Extracted records:
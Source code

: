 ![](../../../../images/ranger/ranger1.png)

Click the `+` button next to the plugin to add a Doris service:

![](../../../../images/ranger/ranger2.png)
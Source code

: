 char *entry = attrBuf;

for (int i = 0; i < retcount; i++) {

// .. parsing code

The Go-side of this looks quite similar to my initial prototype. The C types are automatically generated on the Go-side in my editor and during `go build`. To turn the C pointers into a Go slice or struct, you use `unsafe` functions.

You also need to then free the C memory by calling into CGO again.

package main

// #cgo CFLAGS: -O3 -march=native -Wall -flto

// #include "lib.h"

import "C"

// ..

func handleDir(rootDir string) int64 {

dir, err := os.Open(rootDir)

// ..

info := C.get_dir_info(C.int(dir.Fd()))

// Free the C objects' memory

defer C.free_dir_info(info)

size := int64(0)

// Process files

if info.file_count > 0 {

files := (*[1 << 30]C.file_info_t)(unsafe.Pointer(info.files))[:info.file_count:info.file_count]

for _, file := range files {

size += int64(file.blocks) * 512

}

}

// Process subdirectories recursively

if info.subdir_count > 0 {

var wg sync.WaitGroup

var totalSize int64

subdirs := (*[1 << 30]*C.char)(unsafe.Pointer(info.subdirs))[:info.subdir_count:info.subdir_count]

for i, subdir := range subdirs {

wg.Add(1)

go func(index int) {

**Activity:**
Each line from the one holding "button next to" to the end of the entries is to be written out exactly. Skip every line before it.

**Answer to the problem:**
Click the `+` button next to the plugin to add a Doris service:

![](../../../../images/ranger/ranger2.png)
Source code

: char *entry = attrBuf;

for (int i = 0; i < retcount; i++) {

// .. parsing code

The Go-side of this looks quite similar to my initial prototype. The C types are automatically generated on the Go-side in my editor and during `go build`. To turn the C pointers into a Go slice or struct, you use `unsafe` functions.

You also need to then free the C memory by calling into CGO again.

package main

// #cgo CFLAGS: -O3 -march=native -Wall -flto

// #include "lib.h"

import "C"

// ..

func handleDir(rootDir string) int64 {

dir, err := os.Open(rootDir)

// ..

info := C.get_dir_info(C.int(dir.Fd()))

// Free the C objects' memory

defer C.free_dir_info(info)

size := int64(0)

// Process files

if info.file_count > 0 {

files := (*[1 << 30]C.file_info_t)(unsafe.Pointer(info.files))[:info.file_count:info.file_count]

for _, file := range files {

size += int64(file.blocks) * 512

}

}

// Process subdirectories recursively

if info.subdir_count > 0 {

var wg sync.WaitGroup

var totalSize int64

subdirs := (*[1 << 30]*C.char)(unsafe.Pointer(info.subdirs))[:info.subdir_count:info.subdir_count]

for i, subdir := range subdirs {

wg.Add(1)

go func(index int) {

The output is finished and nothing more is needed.